Show all lines of the entries in which the word "创建类并将其" is found.

╭──

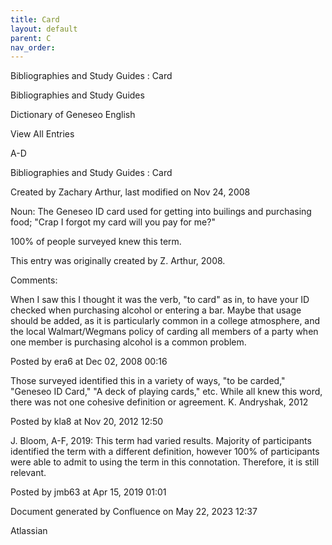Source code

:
 ```yaml
---
title: Card
layout: default
parent: C
nav_order:
---
```


Bibliographies and Study Guides : Card

Bibliographies and Study Guides

Dictionary of Geneseo English

View All Entries

A-D

Bibliographies and Study Guides : Card

Created by  Zachary Arthur, last modified on Nov 24, 2008

Noun: The Geneseo ID card used for getting into builings and purchasing food; &quot;Crap I forgot my card will you pay for me?&quot;

100% of people surveyed knew this term.

This entry was originally created by Z. Arthur, 2008.

Comments:

When I saw this I thought it was the verb, &quot;to card&quot; as in, to have your ID checked when purchasing alcohol or entering a bar. Maybe that usage should be added, as it is particularly common in a college atmosphere, and the local Walmart/Wegmans policy of carding all members of a party when one member is purchasing alcohol is a common problem.

Posted by era6 at Dec 02, 2008 00:16

Those surveyed identified this in a variety of ways, &quot;to be carded,&quot; &quot;Geneseo ID Card,&quot; &quot;A deck of playing cards,&quot; etc. While all knew this word, there was not one cohesive definition or agreement. K. Andryshak, 2012

Posted by kla8 at Nov 20, 2012 12:50

J. Bloom, A-F, 2019: This term had varied results. Majority of participants identified the term with a different definition, however 100% of participants were able to admit to using the term in this connotation. Therefore, it is still relevant. 

Posted by jmb63 at Apr 15, 2019 01:01

Document generated by Confluence on May 22, 2023 12:37

Atlassian
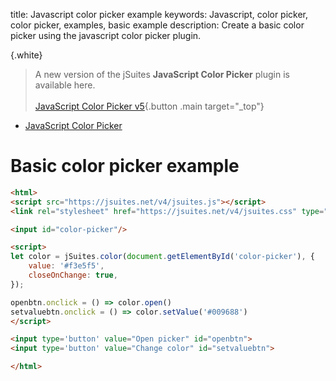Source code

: title: Javascript color picker example
keywords: Javascript, color picker, color picker, examples, basic example
description: Create a basic color picker using the javascript color picker plugin.

{.white}
> A new version of the jSuites **JavaScript Color Picker** plugin is available here.
> <br><br>
> [JavaScript Color Picker v5](/docs/color-picker){.button .main target="_top"}


* [JavaScript Color Picker](/docs/v4/color-picker)

Basic color picker example
==========================

  
   
  

```html
<html>
<script src="https://jsuites.net/v4/jsuites.js"></script>
<link rel="stylesheet" href="https://jsuites.net/v4/jsuites.css" type="text/css" />

<input id="color-picker"/>

<script>
let color = jSuites.color(document.getElementById('color-picker'), {
    value: '#f3e5f5',
    closeOnChange: true,
});

openbtn.onclick = () => color.open()
setvaluebtn.onclick = () => color.setValue('#009688')
</script>

<input type='button' value="Open picker" id="openbtn">
<input type='button' value="Change color" id="setvaluebtn">

</html>
```
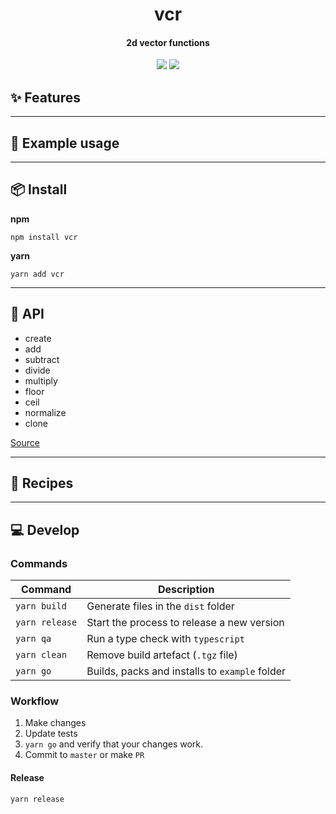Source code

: <h1 align="center">
  vcr
</h1>
<h4 align="center">
    2d vector functions
</h4>

<div align="center">
  <img src="https://badgen.net/npm/v/vcr?icon=npm" />
  <img src="https://badgen.net/bundlephobia/minzip/vcr" />
</div>

## :sparkles: Features

---

## :wrench: Example usage

---

## :package: Install

**npm**

```
npm install vcr
```

**yarn**

```
yarn add vcr
```

---

## :newspaper: API

- create
- add
- subtract
- divide
- multiply
- floor
- ceil
- normalize
- clone

[Source](src/index.ts)

---

## :book: Recipes

---

## :computer: Develop

### Commands

| Command        | Description                                    |
| -------------- | ---------------------------------------------- |
| `yarn build`   | Generate files in the `dist` folder            |
| `yarn release` | Start the process to release a new version     |
| `yarn qa`      | Run a type check with `typescript`             |
| `yarn clean`   | Remove build artefact (`.tgz` file)            |
| `yarn go`      | Builds, packs and installs to `example` folder |

### Workflow

1. Make changes
2. Update tests
3. `yarn go` and verify that your changes work.
4. Commit to `master` or make `PR`

#### Release

`yarn release`
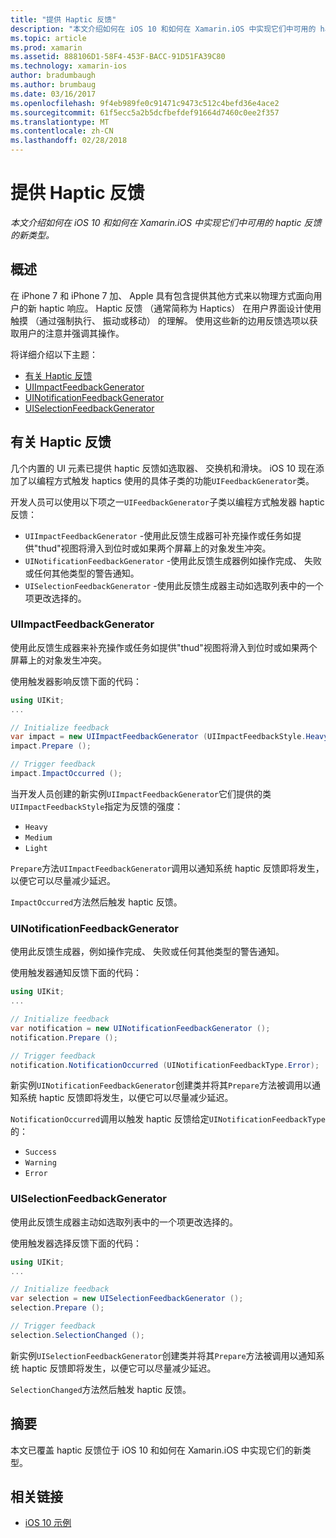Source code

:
 ```yaml
---
title: "提供 Haptic 反馈"
description: "本文介绍如何在 iOS 10 和如何在 Xamarin.iOS 中实现它们中可用的 haptic 反馈的新类型。"
ms.topic: article
ms.prod: xamarin
ms.assetid: 888106D1-58F4-453F-BACC-91D51FA39C80
ms.technology: xamarin-ios
author: bradumbaugh
ms.author: brumbaug
ms.date: 03/16/2017
ms.openlocfilehash: 9f4eb989fe0c91471c9473c512c4befd36e4ace2
ms.sourcegitcommit: 61f5ecc5a2b5dcfbefdef91664d7460c0ee2f357
ms.translationtype: MT
ms.contentlocale: zh-CN
ms.lasthandoff: 02/28/2018
---
```

# <a name="providing-haptic-feedback"></a>提供 Haptic 反馈

_本文介绍如何在 iOS 10 和如何在 Xamarin.iOS 中实现它们中可用的 haptic 反馈的新类型。_

<a name="Overview" />

## <a name="overview"></a>概述

在 iPhone 7 和 iPhone 7 加、 Apple 具有包含提供其他方式来以物理方式面向用户的新 haptic 响应。 Haptic 反馈 （通常简称为 Haptics） 在用户界面设计使用触摸 （通过强制执行、 振动或移动） 的理解。 使用这些新的边用反馈选项以获取用户的注意并强调其操作。

将详细介绍以下主题：

- [有关 Haptic 反馈](#About-Haptic-Feedback)
- [UIImpactFeedbackGenerator](#UIImpactFeedbackGenerator)
- [UINotificationFeedbackGenerator](#UINotificationFeedbackGenerator)
- [UISelectionFeedbackGenerator](#UISelectionFeedbackGenerator)

<a name="About-Haptic-Feedback" />

## <a name="about-haptic-feedback"></a>有关 Haptic 反馈

几个内置的 UI 元素已提供 haptic 反馈如选取器、 交换机和滑块。 iOS 10 现在添加了以编程方式触发 haptics 使用的具体子类的功能`UIFeedbackGenerator`类。

开发人员可以使用以下项之一`UIFeedbackGenerator`子类以编程方式触发器 haptic 反馈：

- `UIImpactFeedbackGenerator` -使用此反馈生成器可补充操作或任务如提供"thud"视图将滑入到位时或如果两个屏幕上的对象发生冲突。
- `UINotificationFeedbackGenerator` -使用此反馈生成器例如操作完成、 失败或任何其他类型的警告通知。
- `UISelectionFeedbackGenerator` -使用此反馈生成器主动如选取列表中的一个项更改选择的。

<a name="UIImpactFeedbackGenerator" />

### <a name="uiimpactfeedbackgenerator"></a>UIImpactFeedbackGenerator

使用此反馈生成器来补充操作或任务如提供"thud"视图将滑入到位时或如果两个屏幕上的对象发生冲突。

使用触发器影响反馈下面的代码：

```csharp
using UIKit;
...

// Initialize feedback
var impact = new UIImpactFeedbackGenerator (UIImpactFeedbackStyle.Heavy);
impact.Prepare ();

// Trigger feedback
impact.ImpactOccurred ();
```

当开发人员创建的新实例`UIImpactFeedbackGenerator`它们提供的类`UIImpactFeedbackStyle`指定为反馈的强度：

- `Heavy`
- `Medium`
- `Light`

`Prepare`方法`UIImpactFeedbackGenerator`调用以通知系统 haptic 反馈即将发生，以便它可以尽量减少延迟。

`ImpactOccurred`方法然后触发 haptic 反馈。

<a name="UINotificationFeedbackGenerator" />

### <a name="uinotificationfeedbackgenerator"></a>UINotificationFeedbackGenerator

使用此反馈生成器，例如操作完成、 失败或任何其他类型的警告通知。

使用触发器通知反馈下面的代码：

```csharp
using UIKit;
...

// Initialize feedback
var notification = new UINotificationFeedbackGenerator ();
notification.Prepare ();

// Trigger feedback
notification.NotificationOccurred (UINotificationFeedbackType.Error);
```

新实例`UINotificationFeedbackGenerator`创建类并将其`Prepare`方法被调用以通知系统 haptic 反馈即将发生，以便它可以尽量减少延迟。

`NotificationOccurred`调用以触发 haptic 反馈给定`UINotificationFeedbackType`的：

- `Success`
- `Warning`
- `Error`

<a name="UISelectionFeedbackGenerator" />

### <a name="uiselectionfeedbackgenerator"></a>UISelectionFeedbackGenerator

使用此反馈生成器主动如选取列表中的一个项更改选择的。

使用触发器选择反馈下面的代码：

```csharp
using UIKit;
...

// Initialize feedback
var selection = new UISelectionFeedbackGenerator ();
selection.Prepare ();

// Trigger feedback
selection.SelectionChanged ();
```

新实例`UISelectionFeedbackGenerator`创建类并将其`Prepare`方法被调用以通知系统 haptic 反馈即将发生，以便它可以尽量减少延迟。

`SelectionChanged`方法然后触发 haptic 反馈。

## <a name="summary"></a>摘要

本文已覆盖 haptic 反馈位于 iOS 10 和如何在 Xamarin.iOS 中实现它们的新类型。

## <a name="related-links"></a>相关链接

- [iOS 10 示例](https://developer.xamarin.com/samples/ios/iOS10/)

╰──

Reply:
新实例`UINotificationFeedbackGenerator`创建类并将其`Prepare`方法被调用以通知系统 haptic 反馈即将发生，以便它可以尽量减少延迟。
新实例`UISelectionFeedbackGenerator`创建类并将其`Prepare`方法被调用以通知系统 haptic 反馈即将发生，以便它可以尽量减少延迟。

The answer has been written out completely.